• Task to complete: Quote every line from the top of the listing down to and including the line that contains "Al quarto scroll".

(Record extracts Opens)

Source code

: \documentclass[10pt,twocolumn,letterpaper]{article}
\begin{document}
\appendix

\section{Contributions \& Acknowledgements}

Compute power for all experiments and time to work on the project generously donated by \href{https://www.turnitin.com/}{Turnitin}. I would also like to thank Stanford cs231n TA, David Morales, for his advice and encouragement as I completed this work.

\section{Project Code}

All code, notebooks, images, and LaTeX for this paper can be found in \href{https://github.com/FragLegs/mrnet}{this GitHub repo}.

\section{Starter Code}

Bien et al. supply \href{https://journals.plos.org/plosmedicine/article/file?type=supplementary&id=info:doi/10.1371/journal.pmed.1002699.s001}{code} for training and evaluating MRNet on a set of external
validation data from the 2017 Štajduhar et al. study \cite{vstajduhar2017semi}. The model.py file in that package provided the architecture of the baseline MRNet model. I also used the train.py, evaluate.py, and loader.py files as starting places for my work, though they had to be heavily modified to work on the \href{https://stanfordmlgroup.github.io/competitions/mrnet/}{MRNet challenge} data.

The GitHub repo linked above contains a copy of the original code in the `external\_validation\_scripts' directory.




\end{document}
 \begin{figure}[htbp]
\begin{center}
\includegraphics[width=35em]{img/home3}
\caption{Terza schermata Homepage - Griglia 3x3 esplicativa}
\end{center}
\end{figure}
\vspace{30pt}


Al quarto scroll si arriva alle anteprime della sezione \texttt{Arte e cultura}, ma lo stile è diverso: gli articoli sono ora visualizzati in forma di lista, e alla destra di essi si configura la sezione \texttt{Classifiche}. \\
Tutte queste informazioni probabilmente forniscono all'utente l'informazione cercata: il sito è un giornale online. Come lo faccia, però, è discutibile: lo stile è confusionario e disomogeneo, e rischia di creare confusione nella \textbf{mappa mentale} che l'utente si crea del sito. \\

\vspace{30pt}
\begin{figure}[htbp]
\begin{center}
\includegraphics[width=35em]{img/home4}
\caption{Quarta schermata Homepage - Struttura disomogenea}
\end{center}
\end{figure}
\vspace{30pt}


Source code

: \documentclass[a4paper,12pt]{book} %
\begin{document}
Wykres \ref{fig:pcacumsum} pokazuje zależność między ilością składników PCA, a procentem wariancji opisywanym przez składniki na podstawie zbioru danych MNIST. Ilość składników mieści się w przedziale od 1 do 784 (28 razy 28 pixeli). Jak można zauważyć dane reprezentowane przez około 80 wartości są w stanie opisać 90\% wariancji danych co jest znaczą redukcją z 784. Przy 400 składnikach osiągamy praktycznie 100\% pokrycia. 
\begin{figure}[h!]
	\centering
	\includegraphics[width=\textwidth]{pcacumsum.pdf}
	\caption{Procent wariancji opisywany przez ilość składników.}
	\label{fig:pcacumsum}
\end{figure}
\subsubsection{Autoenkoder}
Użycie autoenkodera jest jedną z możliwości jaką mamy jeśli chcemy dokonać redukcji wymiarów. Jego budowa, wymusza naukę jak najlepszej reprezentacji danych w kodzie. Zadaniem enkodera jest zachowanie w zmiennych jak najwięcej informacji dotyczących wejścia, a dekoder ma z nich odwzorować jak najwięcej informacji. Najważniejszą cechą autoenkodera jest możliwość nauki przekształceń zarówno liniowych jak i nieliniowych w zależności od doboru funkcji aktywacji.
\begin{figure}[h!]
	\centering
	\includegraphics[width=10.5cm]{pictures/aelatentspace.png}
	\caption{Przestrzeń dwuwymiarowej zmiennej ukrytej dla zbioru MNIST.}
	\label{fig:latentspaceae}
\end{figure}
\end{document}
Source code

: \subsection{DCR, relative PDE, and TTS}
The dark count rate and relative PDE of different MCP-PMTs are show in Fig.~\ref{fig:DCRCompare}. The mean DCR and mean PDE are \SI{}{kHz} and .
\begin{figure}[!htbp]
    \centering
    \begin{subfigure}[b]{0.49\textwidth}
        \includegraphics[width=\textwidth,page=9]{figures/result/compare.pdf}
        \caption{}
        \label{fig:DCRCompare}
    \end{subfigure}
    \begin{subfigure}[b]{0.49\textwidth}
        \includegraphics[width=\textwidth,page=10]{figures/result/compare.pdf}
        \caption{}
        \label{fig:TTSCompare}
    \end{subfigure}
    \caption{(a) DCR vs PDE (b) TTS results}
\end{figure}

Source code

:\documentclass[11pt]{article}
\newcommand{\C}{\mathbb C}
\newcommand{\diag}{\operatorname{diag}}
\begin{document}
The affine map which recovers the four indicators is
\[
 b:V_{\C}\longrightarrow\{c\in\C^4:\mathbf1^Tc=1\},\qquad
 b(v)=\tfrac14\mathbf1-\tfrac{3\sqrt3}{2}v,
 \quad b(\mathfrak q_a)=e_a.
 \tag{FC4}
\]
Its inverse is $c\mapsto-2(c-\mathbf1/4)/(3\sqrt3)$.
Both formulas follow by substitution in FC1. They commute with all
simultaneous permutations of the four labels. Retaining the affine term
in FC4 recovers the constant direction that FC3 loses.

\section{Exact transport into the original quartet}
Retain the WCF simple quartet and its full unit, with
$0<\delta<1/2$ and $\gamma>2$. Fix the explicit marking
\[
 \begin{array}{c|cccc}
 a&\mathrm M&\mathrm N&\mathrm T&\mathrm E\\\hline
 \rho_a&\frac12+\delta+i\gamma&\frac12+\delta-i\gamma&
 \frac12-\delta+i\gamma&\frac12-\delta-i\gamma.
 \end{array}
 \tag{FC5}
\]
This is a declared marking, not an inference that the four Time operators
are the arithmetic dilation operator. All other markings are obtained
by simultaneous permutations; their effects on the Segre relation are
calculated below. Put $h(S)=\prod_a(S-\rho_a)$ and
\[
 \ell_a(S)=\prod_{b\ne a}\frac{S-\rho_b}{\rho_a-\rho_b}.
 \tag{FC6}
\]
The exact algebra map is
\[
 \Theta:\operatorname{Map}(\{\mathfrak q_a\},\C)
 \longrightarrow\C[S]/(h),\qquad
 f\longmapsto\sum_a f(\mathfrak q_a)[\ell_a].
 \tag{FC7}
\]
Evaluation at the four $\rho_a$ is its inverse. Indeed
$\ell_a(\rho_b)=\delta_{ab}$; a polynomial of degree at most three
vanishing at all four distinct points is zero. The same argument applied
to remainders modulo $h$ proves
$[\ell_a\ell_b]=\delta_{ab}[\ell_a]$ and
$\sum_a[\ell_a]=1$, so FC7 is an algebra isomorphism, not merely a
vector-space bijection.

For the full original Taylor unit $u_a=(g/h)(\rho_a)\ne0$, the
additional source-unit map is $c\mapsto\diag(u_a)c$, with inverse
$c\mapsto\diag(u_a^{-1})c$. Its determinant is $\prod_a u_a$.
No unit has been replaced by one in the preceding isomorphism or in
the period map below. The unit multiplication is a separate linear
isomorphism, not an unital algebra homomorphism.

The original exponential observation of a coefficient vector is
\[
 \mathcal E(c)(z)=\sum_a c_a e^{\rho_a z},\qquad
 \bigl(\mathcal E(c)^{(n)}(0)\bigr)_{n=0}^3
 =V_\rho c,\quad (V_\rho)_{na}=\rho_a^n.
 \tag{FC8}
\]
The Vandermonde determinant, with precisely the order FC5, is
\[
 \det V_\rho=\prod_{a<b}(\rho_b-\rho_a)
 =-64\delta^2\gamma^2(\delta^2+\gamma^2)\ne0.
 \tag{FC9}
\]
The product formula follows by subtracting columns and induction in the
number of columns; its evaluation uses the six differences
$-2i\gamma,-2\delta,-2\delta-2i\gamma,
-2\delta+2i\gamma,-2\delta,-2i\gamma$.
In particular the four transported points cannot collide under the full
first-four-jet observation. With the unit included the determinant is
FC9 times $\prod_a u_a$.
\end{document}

(Record extracts Closes)

• Response box:
Source code

: \documentclass[10pt,twocolumn,letterpaper]{article}
\begin{document}
\appendix

\section{Contributions \& Acknowledgements}

Compute power for all experiments and time to work on the project generously donated by \href{https://www.turnitin.com/}{Turnitin}. I would also like to thank Stanford cs231n TA, David Morales, for his advice and encouragement as I completed this work.

\section{Project Code}

All code, notebooks, images, and LaTeX for this paper can be found in \href{https://github.com/FragLegs/mrnet}{this GitHub repo}.

\section{Starter Code}

Bien et al. supply \href{https://journals.plos.org/plosmedicine/article/file?type=supplementary&id=info:doi/10.1371/journal.pmed.1002699.s001}{code} for training and evaluating MRNet on a set of external
validation data from the 2017 Štajduhar et al. study \cite{vstajduhar2017semi}. The model.py file in that package provided the architecture of the baseline MRNet model. I also used the train.py, evaluate.py, and loader.py files as starting places for my work, though they had to be heavily modified to work on the \href{https://stanfordmlgroup.github.io/competitions/mrnet/}{MRNet challenge} data.

The GitHub repo linked above contains a copy of the original code in the `external\_validation\_scripts' directory.




\end{document}
 \begin{figure}[htbp]
\begin{center}
\includegraphics[width=35em]{img/home3}
\caption{Terza schermata Homepage - Griglia 3x3 esplicativa}
\end{center}
\end{figure}
\vspace{30pt}


Al quarto scroll si arriva alle anteprime della sezione \texttt{Arte e cultura}, ma lo stile è diverso: gli articoli sono ora visualizzati in forma di lista, e alla destra di essi si configura la sezione \texttt{Classifiche}. \\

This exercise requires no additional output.